The 1958 Major League Baseball All-Star Game was the 25th playing of the midsummer classic between the all-stars of the American League (AL) and National League (NL), the two leagues comprising Major League Baseball. The game was held on July 8, 1958, at Memorial Stadium in Baltimore, Maryland, the home of the Baltimore Orioles of the American League.

This was the first Major League Baseball All-Star Game without an extra base hit.

For this Diamond Jubilee game, the ceremonial first pitch was thrown by U.S. Vice President Richard Nixon, who became President 10 years later.  The attendance was 48,829.  The game was broadcast on the NBC television and radio networks.

The first hit of the game was by legendary center fielder Willie Mays. The last scoring came in the sixth inning when the American League team took the lead after an error by third baseman Frank Thomas led to a single by Gil McDougald. Early Wynn was the winning pitcher as the American League scored a 4-3 victory.
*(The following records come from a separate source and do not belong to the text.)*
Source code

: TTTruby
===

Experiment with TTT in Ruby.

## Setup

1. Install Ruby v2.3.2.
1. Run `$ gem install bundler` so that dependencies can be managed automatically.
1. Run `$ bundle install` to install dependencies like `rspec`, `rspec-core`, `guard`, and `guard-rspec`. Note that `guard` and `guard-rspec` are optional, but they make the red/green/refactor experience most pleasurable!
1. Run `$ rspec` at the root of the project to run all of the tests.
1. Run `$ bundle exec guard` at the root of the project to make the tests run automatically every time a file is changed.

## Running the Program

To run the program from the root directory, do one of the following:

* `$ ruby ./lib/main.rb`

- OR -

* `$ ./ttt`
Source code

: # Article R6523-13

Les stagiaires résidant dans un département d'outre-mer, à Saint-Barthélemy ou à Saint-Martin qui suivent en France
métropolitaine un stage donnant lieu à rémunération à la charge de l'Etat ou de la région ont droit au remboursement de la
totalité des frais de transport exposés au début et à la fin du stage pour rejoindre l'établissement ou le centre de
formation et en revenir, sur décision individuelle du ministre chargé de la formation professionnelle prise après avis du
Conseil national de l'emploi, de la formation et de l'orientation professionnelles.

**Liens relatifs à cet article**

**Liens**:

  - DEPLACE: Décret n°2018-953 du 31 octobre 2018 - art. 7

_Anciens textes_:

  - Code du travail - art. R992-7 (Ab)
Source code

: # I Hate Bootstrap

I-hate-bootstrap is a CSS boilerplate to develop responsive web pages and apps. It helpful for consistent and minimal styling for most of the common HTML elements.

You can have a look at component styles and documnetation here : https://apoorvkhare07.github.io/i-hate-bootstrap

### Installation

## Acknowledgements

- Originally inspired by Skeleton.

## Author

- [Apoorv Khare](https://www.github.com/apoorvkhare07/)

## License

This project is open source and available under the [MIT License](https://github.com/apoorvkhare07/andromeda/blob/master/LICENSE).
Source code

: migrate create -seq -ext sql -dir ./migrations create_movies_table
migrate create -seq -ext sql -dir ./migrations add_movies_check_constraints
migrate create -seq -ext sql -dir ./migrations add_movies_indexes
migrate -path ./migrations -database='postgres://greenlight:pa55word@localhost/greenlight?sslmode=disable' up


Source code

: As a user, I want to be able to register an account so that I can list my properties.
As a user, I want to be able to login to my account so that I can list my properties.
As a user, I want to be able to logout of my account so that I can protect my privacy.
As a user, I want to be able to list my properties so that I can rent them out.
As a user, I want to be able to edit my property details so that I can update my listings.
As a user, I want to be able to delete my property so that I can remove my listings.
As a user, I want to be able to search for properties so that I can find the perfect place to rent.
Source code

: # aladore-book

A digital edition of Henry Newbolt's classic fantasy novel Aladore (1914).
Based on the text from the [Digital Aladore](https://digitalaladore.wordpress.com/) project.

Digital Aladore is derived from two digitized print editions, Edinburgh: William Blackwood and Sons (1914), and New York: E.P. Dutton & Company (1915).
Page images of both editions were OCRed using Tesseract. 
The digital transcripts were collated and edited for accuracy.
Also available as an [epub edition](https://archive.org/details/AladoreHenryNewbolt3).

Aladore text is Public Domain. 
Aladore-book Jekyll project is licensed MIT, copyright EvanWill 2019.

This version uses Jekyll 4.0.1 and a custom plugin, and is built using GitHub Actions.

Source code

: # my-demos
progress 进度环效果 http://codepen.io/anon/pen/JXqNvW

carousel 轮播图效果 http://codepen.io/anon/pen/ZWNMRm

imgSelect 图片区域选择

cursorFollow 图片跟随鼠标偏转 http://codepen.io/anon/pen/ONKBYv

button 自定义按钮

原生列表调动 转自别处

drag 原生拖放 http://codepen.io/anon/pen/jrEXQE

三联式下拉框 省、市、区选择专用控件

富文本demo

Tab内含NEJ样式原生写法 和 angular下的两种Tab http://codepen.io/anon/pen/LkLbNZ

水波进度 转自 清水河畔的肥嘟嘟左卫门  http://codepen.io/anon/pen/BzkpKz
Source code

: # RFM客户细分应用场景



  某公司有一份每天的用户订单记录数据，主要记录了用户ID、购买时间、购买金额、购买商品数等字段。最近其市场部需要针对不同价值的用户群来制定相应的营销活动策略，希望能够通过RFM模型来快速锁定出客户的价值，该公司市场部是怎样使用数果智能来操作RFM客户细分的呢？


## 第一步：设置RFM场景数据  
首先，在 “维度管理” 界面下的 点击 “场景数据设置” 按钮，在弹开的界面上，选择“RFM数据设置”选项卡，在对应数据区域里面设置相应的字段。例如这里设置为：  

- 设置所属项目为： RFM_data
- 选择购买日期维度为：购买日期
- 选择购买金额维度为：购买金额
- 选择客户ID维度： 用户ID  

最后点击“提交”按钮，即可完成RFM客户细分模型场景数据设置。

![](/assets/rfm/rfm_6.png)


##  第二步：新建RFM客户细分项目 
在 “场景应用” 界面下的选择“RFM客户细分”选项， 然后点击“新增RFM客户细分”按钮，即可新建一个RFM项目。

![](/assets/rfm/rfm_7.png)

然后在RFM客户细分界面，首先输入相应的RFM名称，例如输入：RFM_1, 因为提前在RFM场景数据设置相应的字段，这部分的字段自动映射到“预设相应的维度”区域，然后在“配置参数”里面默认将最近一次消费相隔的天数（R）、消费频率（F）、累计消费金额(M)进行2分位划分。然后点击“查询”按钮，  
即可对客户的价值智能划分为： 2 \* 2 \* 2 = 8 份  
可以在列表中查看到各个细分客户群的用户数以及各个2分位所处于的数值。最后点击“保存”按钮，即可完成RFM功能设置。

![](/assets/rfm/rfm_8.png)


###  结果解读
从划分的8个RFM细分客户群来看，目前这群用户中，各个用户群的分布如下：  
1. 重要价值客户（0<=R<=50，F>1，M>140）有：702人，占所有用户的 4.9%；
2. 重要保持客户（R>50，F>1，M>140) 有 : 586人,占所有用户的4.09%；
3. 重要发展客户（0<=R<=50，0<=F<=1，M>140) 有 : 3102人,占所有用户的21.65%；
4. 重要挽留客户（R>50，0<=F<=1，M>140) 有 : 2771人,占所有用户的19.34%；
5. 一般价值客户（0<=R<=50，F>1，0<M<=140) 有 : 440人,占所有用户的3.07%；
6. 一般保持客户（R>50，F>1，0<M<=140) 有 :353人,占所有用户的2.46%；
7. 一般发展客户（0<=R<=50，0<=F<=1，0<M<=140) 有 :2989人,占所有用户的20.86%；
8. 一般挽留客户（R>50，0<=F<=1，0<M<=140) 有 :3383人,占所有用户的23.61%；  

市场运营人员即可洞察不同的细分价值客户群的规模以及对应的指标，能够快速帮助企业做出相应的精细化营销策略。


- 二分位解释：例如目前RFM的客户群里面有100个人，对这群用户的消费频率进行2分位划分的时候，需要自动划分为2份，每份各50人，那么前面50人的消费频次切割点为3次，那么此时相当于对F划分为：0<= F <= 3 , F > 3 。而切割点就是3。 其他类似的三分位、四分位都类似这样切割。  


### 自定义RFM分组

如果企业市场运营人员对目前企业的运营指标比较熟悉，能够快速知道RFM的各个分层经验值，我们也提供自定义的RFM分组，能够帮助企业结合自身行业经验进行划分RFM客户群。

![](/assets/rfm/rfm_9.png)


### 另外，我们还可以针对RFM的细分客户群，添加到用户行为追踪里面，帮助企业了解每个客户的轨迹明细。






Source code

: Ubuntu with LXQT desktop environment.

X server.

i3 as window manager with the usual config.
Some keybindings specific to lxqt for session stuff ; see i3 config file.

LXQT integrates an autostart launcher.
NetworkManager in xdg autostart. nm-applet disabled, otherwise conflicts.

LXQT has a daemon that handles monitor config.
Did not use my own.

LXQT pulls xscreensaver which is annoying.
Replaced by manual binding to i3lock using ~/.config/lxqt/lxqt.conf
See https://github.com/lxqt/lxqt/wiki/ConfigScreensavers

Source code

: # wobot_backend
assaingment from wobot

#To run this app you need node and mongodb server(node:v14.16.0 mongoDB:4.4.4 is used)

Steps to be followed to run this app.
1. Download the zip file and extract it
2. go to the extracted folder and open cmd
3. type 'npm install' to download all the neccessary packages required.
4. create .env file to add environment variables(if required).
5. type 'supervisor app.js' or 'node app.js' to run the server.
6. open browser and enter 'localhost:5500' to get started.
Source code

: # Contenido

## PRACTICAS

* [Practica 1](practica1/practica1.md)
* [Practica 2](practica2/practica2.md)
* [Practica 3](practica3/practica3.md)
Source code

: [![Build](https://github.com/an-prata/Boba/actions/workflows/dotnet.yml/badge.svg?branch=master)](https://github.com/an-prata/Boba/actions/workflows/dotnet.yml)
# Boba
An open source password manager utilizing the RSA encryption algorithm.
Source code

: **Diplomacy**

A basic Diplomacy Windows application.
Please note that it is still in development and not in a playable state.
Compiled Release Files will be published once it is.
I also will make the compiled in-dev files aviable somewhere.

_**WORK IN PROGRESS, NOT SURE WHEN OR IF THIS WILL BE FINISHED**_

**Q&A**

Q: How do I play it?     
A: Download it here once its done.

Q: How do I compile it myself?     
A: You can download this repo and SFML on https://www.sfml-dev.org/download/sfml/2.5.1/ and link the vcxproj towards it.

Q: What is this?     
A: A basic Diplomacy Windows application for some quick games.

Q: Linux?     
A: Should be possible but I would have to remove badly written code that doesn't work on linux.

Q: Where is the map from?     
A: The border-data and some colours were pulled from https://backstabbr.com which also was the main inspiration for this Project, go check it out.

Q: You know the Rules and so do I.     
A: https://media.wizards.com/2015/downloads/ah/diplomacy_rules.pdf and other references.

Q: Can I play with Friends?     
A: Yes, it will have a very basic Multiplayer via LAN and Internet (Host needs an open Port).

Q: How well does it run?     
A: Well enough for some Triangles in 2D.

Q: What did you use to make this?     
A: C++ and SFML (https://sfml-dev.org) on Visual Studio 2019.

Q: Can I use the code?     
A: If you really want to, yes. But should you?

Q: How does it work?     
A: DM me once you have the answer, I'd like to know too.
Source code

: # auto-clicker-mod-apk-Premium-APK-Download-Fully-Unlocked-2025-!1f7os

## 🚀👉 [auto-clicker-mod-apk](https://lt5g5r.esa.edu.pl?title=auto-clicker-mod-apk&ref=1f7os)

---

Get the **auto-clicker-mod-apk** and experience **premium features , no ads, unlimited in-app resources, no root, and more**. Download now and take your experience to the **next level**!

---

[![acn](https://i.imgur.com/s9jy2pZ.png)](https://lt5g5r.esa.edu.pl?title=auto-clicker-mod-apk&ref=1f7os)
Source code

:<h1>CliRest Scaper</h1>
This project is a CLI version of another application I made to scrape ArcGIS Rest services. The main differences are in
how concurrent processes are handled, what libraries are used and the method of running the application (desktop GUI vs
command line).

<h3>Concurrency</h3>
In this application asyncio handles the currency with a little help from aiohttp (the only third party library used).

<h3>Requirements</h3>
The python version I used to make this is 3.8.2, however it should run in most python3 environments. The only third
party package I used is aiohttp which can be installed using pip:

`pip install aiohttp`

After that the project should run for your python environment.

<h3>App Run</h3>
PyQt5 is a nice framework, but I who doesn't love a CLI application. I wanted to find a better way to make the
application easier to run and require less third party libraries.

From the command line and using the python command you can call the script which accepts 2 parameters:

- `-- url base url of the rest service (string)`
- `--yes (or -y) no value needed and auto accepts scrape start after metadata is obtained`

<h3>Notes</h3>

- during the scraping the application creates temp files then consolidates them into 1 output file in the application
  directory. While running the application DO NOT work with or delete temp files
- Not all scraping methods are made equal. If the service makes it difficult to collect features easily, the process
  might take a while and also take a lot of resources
Several players were named to the team but did not get into the game.  These included Billy Pierce, Tony Kubek, Harvey Kuenn, Sherm Lollar, Rocky Bridges, Ryne Duren, Whitey Ford, and Elston Howard for the American League. For the National League team, Johnny Antonelli, Richie Ashburn, George Crowe, Eddie Mathews, Don McMahon, Walt Moryn, Johnny Podres, Bob Purkey, and Bob Schmidt were on the roster but did not play.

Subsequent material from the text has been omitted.